Some lines below hold "twoside". Pick them out and copy them.

* * * * * * * * *

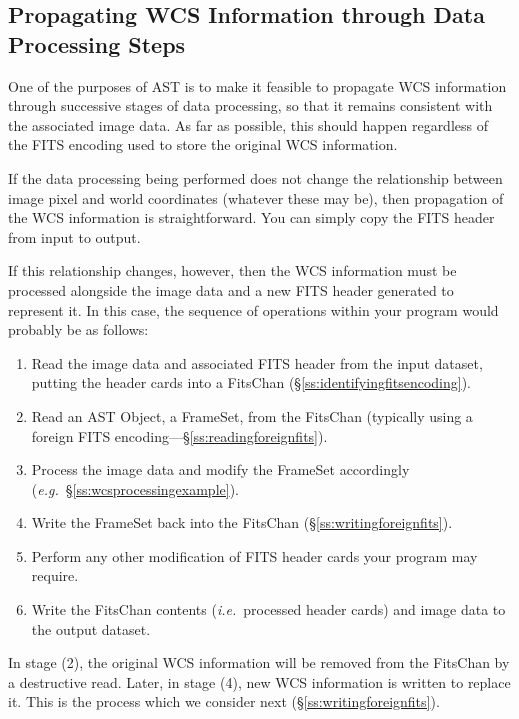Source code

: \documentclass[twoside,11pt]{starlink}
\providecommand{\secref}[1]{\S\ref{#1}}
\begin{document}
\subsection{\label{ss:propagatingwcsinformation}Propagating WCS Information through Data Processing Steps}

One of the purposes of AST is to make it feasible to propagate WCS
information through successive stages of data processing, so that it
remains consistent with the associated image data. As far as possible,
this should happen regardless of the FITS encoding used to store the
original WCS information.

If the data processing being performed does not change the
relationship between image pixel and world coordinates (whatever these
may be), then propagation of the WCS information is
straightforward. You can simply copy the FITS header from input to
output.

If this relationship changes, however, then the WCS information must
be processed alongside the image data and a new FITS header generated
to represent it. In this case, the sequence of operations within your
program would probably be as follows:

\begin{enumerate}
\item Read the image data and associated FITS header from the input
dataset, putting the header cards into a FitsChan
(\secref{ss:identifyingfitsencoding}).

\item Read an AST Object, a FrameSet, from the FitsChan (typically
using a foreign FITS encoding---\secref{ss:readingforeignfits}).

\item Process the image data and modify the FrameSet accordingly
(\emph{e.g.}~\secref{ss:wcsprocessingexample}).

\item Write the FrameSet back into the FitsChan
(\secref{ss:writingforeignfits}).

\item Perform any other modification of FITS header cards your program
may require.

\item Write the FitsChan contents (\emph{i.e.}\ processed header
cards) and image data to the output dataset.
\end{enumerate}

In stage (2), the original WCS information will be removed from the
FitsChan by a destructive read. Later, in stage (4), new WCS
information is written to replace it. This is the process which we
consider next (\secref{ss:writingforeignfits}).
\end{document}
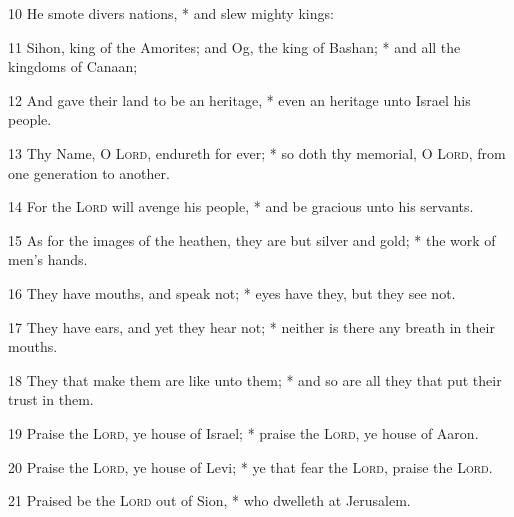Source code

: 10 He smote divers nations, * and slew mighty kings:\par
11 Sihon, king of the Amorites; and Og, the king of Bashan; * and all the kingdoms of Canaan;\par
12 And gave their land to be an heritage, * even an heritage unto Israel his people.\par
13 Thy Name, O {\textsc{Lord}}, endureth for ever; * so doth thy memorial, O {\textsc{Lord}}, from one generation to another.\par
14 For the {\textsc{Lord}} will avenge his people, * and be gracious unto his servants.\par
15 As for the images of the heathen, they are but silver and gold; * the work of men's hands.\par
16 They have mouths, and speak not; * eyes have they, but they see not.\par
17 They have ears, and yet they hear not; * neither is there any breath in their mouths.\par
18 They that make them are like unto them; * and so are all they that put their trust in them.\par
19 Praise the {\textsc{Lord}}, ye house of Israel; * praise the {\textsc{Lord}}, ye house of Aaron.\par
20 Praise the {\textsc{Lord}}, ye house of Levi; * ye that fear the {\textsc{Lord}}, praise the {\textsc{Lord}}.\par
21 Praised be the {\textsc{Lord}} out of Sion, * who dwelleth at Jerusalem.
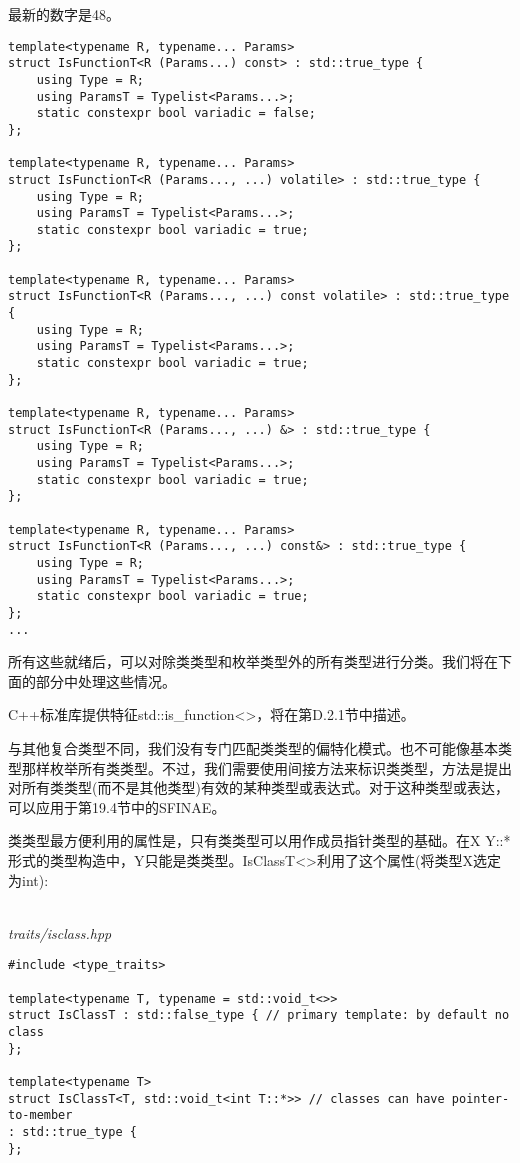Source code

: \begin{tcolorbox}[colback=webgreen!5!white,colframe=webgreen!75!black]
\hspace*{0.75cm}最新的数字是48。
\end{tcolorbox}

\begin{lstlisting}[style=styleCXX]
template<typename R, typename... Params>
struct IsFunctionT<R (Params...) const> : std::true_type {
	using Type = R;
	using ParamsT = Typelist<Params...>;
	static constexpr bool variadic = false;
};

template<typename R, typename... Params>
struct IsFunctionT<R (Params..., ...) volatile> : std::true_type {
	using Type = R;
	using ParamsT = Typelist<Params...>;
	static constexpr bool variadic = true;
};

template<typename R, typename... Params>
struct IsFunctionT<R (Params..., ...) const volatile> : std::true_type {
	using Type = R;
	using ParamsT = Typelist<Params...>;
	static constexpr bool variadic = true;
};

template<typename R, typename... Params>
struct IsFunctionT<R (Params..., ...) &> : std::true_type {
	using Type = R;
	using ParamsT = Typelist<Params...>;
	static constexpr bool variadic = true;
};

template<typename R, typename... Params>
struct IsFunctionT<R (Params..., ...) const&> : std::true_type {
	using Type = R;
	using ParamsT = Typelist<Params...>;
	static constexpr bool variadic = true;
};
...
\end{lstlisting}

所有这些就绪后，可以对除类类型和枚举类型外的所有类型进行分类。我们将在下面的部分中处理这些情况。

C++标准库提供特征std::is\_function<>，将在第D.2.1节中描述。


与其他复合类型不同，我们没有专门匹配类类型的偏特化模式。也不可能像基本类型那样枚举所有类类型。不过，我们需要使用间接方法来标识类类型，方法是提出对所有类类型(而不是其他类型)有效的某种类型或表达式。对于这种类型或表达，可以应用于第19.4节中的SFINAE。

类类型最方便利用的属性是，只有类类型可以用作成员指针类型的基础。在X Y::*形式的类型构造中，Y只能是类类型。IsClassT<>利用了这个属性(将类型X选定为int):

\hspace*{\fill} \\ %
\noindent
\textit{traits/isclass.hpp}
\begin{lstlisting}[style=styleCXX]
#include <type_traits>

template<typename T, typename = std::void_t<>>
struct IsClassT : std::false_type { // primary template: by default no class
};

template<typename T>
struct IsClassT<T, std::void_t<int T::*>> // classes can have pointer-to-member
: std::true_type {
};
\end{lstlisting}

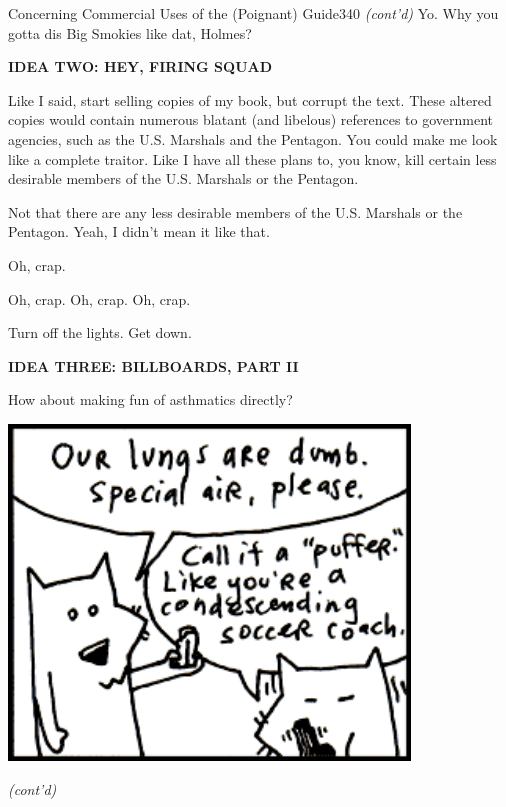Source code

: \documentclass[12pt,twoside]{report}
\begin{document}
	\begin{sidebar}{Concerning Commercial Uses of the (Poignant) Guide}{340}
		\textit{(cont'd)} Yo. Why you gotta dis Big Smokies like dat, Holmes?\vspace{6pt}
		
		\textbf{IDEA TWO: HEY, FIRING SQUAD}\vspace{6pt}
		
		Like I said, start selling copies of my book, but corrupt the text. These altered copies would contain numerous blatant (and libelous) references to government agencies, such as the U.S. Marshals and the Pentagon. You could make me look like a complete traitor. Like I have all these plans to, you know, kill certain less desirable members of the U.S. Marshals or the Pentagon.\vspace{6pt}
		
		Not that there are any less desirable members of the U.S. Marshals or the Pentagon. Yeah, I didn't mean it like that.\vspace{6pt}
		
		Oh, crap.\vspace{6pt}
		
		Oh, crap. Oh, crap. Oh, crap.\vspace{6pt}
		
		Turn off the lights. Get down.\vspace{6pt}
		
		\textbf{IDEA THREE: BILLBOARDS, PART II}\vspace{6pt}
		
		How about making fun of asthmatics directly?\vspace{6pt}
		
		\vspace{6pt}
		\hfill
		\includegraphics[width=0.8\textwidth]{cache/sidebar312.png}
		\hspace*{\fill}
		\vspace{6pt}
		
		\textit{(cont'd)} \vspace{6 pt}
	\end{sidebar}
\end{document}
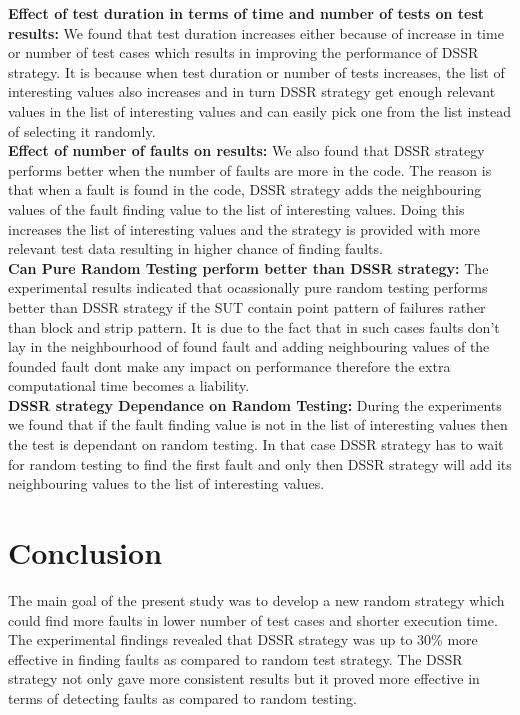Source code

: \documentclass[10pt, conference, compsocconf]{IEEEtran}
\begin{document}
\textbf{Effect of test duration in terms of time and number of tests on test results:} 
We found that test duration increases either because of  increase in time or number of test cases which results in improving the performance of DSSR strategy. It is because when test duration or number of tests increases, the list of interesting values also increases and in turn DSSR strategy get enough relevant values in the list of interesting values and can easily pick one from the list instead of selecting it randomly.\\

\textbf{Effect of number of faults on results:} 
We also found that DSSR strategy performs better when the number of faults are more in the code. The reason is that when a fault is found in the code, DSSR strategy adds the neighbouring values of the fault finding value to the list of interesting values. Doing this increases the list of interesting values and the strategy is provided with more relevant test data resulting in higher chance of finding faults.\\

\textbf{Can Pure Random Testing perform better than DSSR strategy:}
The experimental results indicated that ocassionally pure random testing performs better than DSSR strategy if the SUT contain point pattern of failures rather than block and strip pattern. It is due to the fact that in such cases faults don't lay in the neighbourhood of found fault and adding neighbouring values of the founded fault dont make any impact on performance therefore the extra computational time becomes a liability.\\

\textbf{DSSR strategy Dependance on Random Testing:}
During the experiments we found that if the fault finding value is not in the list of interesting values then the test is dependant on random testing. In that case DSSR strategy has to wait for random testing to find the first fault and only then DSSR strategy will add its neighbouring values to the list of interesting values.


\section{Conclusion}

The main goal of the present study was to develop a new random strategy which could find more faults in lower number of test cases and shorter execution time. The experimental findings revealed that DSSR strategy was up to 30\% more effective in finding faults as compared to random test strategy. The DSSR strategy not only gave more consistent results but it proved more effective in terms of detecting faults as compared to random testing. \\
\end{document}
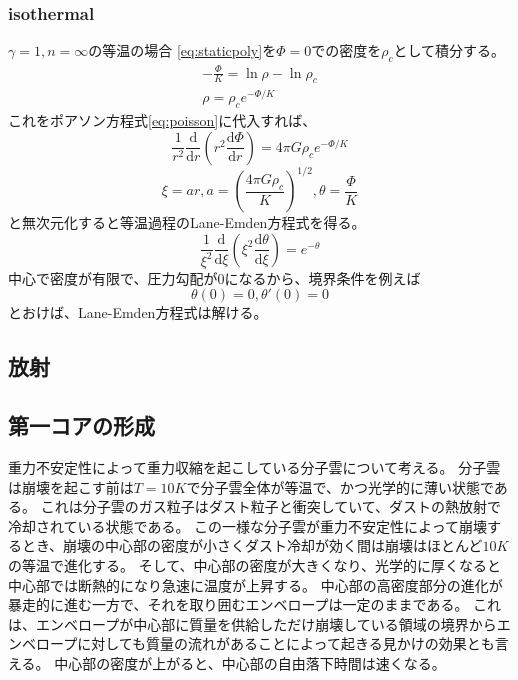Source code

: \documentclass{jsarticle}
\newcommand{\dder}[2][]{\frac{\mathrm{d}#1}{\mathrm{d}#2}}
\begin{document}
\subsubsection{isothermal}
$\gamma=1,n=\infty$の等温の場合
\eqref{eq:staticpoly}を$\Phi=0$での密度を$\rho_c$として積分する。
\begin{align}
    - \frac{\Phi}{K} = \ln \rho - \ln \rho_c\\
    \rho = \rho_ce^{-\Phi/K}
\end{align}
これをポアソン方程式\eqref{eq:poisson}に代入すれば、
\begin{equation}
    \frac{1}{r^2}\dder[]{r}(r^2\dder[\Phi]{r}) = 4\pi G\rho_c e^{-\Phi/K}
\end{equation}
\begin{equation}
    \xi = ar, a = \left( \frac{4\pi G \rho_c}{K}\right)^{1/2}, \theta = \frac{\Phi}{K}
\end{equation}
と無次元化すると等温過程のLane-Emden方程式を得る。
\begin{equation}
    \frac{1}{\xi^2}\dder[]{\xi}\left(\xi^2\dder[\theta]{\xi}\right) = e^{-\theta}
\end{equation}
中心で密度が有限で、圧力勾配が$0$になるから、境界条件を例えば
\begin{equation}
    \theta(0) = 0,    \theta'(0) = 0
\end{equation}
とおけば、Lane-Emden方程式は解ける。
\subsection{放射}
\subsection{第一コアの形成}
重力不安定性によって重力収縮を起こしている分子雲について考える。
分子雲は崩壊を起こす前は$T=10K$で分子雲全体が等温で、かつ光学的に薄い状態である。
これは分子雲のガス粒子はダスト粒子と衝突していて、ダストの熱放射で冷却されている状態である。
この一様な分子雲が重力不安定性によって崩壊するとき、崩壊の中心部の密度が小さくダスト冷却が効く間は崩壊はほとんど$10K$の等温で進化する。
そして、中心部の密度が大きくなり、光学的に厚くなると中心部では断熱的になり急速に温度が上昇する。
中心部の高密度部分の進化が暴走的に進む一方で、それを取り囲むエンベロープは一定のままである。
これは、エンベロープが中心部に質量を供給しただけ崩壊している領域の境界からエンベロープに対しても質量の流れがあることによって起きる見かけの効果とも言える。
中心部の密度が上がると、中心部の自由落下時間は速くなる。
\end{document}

* * * * * * * * *

Exercise result:
: \documentclass[twoside,11pt]{starlink}
: \documentclass[12pt,twoside]{report}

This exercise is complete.